Intercepting WebGL in a webview, serializing, and rendering natively with ANGLE?

967 views

Skip to first unread message

Simon Taylor

unread,

Feb 11, 2022, 3:17:56 PM2/11/22

to angleproject

Hi all,

We're building a product called "Zapbox" that leverages smartphones to deliver VR and video-see-through MR at a really affordable price (a la Google Cardboard) but fully 6-DoF. It also has 2x 6-DoF controllers; tracked via computer vision on the smartphone but also including accelerometer / gyro for better tracking and lower latency, along with Oculus Quest compatible inputs.

We're aiming for somewhere around the $60 price point at retail, which we think should make for a pretty compelling product. I've attached a render to give a better idea.

Native apps will be able to embed our SDK directly, but we're also keen to allow users to run content from the web, ie by somehow exposing WebXR.

The SDK / runtime part will have to be in a native app so the web content would be in a webview. Though we could try making the webview background transparent and just polyfill the stereo-rendering side of WebXR and pass across the inputs and tracking updates, we'd ideally like to ensure full control over exactly when the rendering happens, to allow for stuff like late warping to minimise latency.

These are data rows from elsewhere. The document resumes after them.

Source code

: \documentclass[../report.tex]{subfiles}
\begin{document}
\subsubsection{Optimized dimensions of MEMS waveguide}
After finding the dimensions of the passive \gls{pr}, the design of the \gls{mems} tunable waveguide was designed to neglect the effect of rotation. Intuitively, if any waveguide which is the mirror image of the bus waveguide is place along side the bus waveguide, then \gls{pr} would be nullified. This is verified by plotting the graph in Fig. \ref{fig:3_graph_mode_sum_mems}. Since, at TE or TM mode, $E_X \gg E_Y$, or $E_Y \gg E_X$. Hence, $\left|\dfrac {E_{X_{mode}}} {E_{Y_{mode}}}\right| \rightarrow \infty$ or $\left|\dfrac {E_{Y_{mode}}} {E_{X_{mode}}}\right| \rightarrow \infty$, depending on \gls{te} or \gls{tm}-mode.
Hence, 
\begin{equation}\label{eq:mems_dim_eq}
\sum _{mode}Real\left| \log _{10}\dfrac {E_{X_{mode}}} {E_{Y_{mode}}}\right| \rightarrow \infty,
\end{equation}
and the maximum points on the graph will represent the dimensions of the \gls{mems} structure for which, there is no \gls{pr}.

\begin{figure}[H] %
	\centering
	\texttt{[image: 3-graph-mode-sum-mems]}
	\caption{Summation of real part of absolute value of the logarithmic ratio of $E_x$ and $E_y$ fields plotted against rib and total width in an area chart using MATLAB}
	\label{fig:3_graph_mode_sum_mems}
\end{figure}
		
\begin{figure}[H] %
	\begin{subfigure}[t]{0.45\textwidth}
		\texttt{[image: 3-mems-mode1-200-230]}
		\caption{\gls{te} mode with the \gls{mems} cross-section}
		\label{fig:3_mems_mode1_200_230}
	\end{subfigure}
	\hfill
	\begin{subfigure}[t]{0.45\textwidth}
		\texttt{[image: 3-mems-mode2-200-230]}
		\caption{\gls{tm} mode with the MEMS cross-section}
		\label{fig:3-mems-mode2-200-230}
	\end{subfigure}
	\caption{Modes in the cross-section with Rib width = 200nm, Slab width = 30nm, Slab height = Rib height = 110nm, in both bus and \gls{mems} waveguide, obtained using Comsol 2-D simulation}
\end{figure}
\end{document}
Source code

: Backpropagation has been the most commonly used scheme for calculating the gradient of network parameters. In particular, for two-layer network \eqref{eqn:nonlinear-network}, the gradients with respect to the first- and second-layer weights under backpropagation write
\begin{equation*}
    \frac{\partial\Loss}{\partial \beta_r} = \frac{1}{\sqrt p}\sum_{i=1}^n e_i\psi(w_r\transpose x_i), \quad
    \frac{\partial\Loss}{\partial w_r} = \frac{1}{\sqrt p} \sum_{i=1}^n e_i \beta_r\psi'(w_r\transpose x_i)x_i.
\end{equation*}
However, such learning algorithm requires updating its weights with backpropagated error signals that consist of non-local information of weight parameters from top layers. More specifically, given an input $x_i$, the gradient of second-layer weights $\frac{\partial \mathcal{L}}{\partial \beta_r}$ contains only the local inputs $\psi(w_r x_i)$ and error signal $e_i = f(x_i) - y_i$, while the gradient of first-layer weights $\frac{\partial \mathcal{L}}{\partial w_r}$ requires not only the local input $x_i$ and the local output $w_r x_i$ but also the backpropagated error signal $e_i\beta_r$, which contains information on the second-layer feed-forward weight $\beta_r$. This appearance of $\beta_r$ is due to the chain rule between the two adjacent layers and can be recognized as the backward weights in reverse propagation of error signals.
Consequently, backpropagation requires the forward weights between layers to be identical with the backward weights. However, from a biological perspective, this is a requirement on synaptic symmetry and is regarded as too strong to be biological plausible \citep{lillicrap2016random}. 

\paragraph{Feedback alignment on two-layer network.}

So I think the only viable approach is to intercept and serialise WebGL calls, and deserialise and render them on the native side.

I've successfully put together a quick proof-of-concept that just replayed a subset of WebGL 1 in a native ES 2.0 context and that was sufficient to run a few simple three.js demos. Covering the full webgl2 API surface, and with iOS still keen to deprecate OpenGL ES, is what brings me to ANGLE...

My understanding is rather than replaying to a native context, I could replay to an ANGLE-provided context to make use of the Metal backend on iOS and avoid needing to manually handle things like UNPACK_FLIP_Y_WEBGL, GL_DEPTH_STENCIL_OES to GL_DEPTH24_STENCIL8_OES, etc?

Secondly I wondered if there was some existing command buffer stuff that I could reuse, at least on the decoding side. Is that code in ANGLE or somewhere else in Chromium?

Any thoughts or pointers gratefully received!

Thanks everyone,

Simon

full_anzb_kit.jpg

Simon Taylor

unread,

Feb 18, 2022, 8:06:23 AM2/18/22

to angleproject

I realize that was probably a bit too open-ended a question. Having done some more reading around of the Angle docs and code, I think the parts I'm really more interested in understanding are elsewhere in Chromium - specifically the WebGL -> Open GL ES mapping and the command buffer encoding / decoding.

Are there any high-level overview docs for the whole Chromium WebGL stack that someone can point me towards?

Feel free to stop reading here, but I also thought I'd provide a bit more background on my previous proof-of-concept. I've put a video here showing a demo, which demonstrates this three.js example.

The video shows an iOS WKWebView semi-transparent on top of a native OpenGL ES 2.0 view. The camera frame is from ARKit, so is pretty high-res and 60 FPS - rendered directly in the native context with YUV conversion in a shader.

When ARKit reports a new pose for the anchor, we send a message across to the webview, which does whatever rendering it wants into a webgl canvas as normal, but with the webgl context wrapped into a "SerializingWebGLContext".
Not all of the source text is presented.